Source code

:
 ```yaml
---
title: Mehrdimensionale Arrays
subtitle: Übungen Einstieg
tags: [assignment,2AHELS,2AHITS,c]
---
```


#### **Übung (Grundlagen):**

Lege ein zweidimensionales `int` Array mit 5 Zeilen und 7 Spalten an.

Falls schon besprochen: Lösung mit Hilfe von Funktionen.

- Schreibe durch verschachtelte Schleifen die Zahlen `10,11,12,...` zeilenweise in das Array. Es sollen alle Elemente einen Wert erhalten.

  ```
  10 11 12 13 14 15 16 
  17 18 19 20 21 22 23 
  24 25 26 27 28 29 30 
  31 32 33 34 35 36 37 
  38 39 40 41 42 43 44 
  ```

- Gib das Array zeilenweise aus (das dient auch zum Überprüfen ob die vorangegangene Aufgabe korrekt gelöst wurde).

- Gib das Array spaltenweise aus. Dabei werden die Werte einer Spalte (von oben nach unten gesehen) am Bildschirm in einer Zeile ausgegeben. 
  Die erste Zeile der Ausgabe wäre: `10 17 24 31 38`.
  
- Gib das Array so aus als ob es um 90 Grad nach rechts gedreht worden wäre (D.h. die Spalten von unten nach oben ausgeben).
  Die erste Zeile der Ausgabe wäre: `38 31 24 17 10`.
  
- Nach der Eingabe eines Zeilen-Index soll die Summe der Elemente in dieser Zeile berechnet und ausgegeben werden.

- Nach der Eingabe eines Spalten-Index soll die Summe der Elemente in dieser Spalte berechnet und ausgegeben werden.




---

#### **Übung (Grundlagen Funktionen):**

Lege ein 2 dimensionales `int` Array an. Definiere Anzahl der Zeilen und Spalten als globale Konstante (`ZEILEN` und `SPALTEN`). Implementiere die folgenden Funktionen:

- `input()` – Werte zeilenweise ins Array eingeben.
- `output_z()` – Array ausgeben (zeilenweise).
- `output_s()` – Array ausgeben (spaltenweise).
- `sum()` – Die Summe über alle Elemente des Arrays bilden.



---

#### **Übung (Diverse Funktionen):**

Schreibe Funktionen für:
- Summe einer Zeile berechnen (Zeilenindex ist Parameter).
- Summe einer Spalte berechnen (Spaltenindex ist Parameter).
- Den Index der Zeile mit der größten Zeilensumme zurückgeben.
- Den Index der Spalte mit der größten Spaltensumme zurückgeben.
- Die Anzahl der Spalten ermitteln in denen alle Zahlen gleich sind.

-*-*-

DIRECTIONS: Nothing but the lines from the one with "- Den Index der Zeile" through the last line of the data should appear; print them exactly.

RESPONSE AREA:
- Den Index der Zeile mit der größten Zeilensumme zurückgeben.
- Den Index der Spalte mit der größten Spaltensumme zurückgeben.
- Die Anzahl der Spalten ermitteln in denen alle Zahlen gleich sind.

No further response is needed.